Admittedly, there was a certain degree of satisfaction watching the likes of Nancy Pelosi, Chris Dodd, Harry Reid, Barney Frank and the rest of the criminals on Capitol Hill standing there like deer in the headlights, with the shock and awe clearly displayed on their faces after their conference with Treasury Secretary Paulson and Fed Chairman Bernanke. One has to wonder, though, if the looks of grave concern were precipitated by the fact that they had just been told that the economy would imminently collapse if AIG were allowed to fail, or if it was because they understand that they are complicit in this financial catastrophe and are terrified that they will be found out. 

Sadly they have no real cause for concern, though, because the only pseudo-mainstream publications that actually report the truth of this mater and name who is complicit in creating the conditions and ignoring the signs that allowed this financial meltdown to occur are your usual “right-wing conspiracy” theorists like the editors and reporters at the Wall Street Journal, Portfolio, National Review, Weekly Standard, Investors Business Daily and the like. Guaranteed you won’t hear Katie Couric and Charlie Gibson bringing up names like Donna Shalala, Jamie Gorelick, James Johnson or, heaven help us, William Jefferson Clinton.
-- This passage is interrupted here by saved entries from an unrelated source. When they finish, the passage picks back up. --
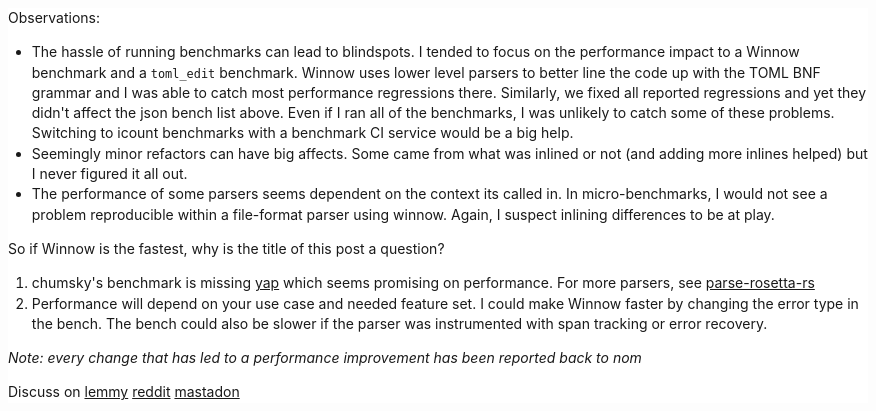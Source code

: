 Observations:
- The hassle of running benchmarks can lead to blindspots.
  I tended to focus on the performance impact to a Winnow benchmark and a `toml_edit` benchmark.
  Winnow uses lower level parsers to better line the code up with the TOML BNF
  grammar and I was able to catch most performance regressions there.
  Similarly, we fixed all reported regressions and yet they didn't affect the json bench list above.
  Even if I ran all of the benchmarks, I was unlikely to catch some of these problems.
  Switching to icount benchmarks with a benchmark CI service would be a big help.
- Seemingly minor refactors can have big affects.
  Some came from what was inlined or not (and adding more inlines helped) but I never figured it all out.
- The performance of some parsers seems dependent on the context its called in.
  In micro-benchmarks, I would not see a problem reproducible within a
  file-format parser using winnow.  Again, I suspect inlining differences to be
  at play.

So if Winnow is the fastest, why is the title of this post a question?
1. chumsky's benchmark is missing [yap](https://github.com/jsdw/yap) which seems promising on performance.
   For more parsers, see [parse-rosetta-rs](https://github.com/rosetta-rs/parse-rosetta-rs)
2. Performance will depend on your use case and needed feature set.
   I could make Winnow faster by changing the error type in the bench.
   The bench could also be slower if the parser was instrumented with span tracking or error recovery.

*Note: every change that has led to a performance improvement has been reported back to nom*

Discuss on
[lemmy](https://lemmy.ml/post/2014244)
[reddit](https://www.reddit.com/r/rust/comments/14yvfsy/winnow_05_parser_combinator_library_is_out_even/?)
[mastadon](https://hachyderm.io/@epage/110708637819903154)
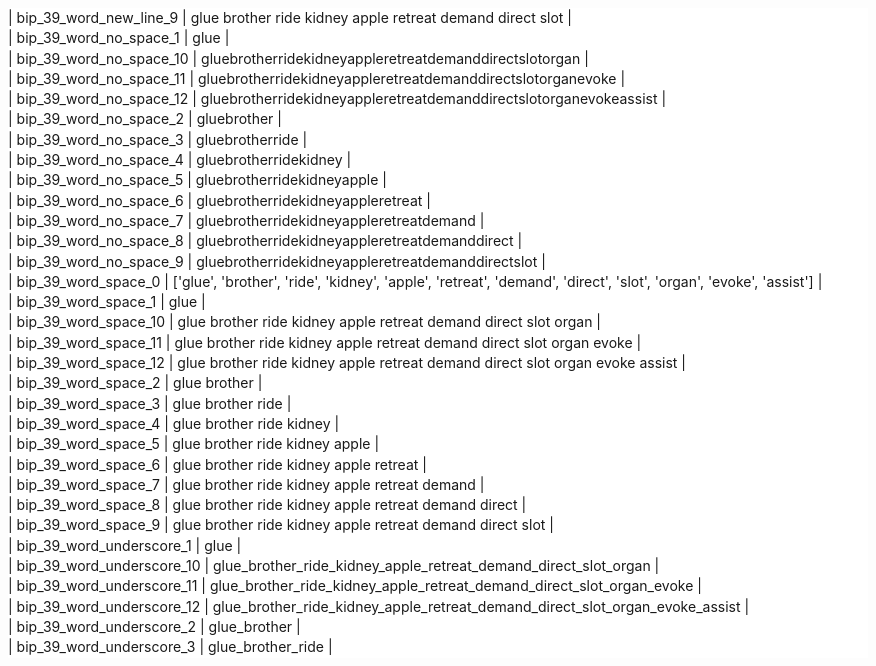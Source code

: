 | bip_39_word_new_line_9 | glue
brother
ride
kidney
apple
retreat
demand
direct
slot |  
| bip_39_word_no_space_1 | glue |  
| bip_39_word_no_space_10 | gluebrotherridekidneyappleretreatdemanddirectslotorgan |  
| bip_39_word_no_space_11 | gluebrotherridekidneyappleretreatdemanddirectslotorganevoke |  
| bip_39_word_no_space_12 | gluebrotherridekidneyappleretreatdemanddirectslotorganevokeassist |  
| bip_39_word_no_space_2 | gluebrother |  
| bip_39_word_no_space_3 | gluebrotherride |  
| bip_39_word_no_space_4 | gluebrotherridekidney |  
| bip_39_word_no_space_5 | gluebrotherridekidneyapple |  
| bip_39_word_no_space_6 | gluebrotherridekidneyappleretreat |  
| bip_39_word_no_space_7 | gluebrotherridekidneyappleretreatdemand |  
| bip_39_word_no_space_8 | gluebrotherridekidneyappleretreatdemanddirect |  
| bip_39_word_no_space_9 | gluebrotherridekidneyappleretreatdemanddirectslot |  
| bip_39_word_space_0 | ['glue', 'brother', 'ride', 'kidney', 'apple', 'retreat', 'demand', 'direct', 'slot', 'organ', 'evoke', 'assist'] |  
| bip_39_word_space_1 | glue |  
| bip_39_word_space_10 | glue brother ride kidney apple retreat demand direct slot organ |  
| bip_39_word_space_11 | glue brother ride kidney apple retreat demand direct slot organ evoke |  
| bip_39_word_space_12 | glue brother ride kidney apple retreat demand direct slot organ evoke assist |  
| bip_39_word_space_2 | glue brother |  
| bip_39_word_space_3 | glue brother ride |  
| bip_39_word_space_4 | glue brother ride kidney |  
| bip_39_word_space_5 | glue brother ride kidney apple |  
| bip_39_word_space_6 | glue brother ride kidney apple retreat |  
| bip_39_word_space_7 | glue brother ride kidney apple retreat demand |  
| bip_39_word_space_8 | glue brother ride kidney apple retreat demand direct |  
| bip_39_word_space_9 | glue brother ride kidney apple retreat demand direct slot |  
| bip_39_word_underscore_1 | glue |  
| bip_39_word_underscore_10 | glue_brother_ride_kidney_apple_retreat_demand_direct_slot_organ |  
| bip_39_word_underscore_11 | glue_brother_ride_kidney_apple_retreat_demand_direct_slot_organ_evoke |  
| bip_39_word_underscore_12 | glue_brother_ride_kidney_apple_retreat_demand_direct_slot_organ_evoke_assist |  
| bip_39_word_underscore_2 | glue_brother |  
| bip_39_word_underscore_3 | glue_brother_ride |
A remarkable thing is occurring before our very eyes in Washington, though – Republicans and Democrats seem to be genuinely working together to implement a solution as quickly as possible to calm fears and the markets. Certainly there are many differences being voiced, but in general they are all in agreement and the final product will be a matter of hammering out the minutia, so to speak. This is actually more frightening than the actual financial crisis. Why? Because these are the folks that got us into this mess in the first place due to their own narrow self-serving interests, incompetence and corruption, and purposeful lack of oversight of the Leviathan wherein this meltdown began – Freddie Mac and Fannie Mae.

The solution as it stands would give at present would give Treasury Secretary Henry Paulson extraordinary, unprecedented and essentially dictatorial authority to essentially do what he pleases with $ 1 trillion in taxpayer money. The Wall Street Journal called it for what it is: “Lots of money. Lots of power. Naked, ugly dictatorial power.”

The actual language in the proposed bailout Act as written by Treasury lawyers doesn’t inspire comfort either: “Decisions by the Treasury pursuant to the Authority of this Act are non-reviewable and committed to agency discretion, and may not be reviewed by any court of law or any administrative agency.” This language is self-explanatory. And it is frightening.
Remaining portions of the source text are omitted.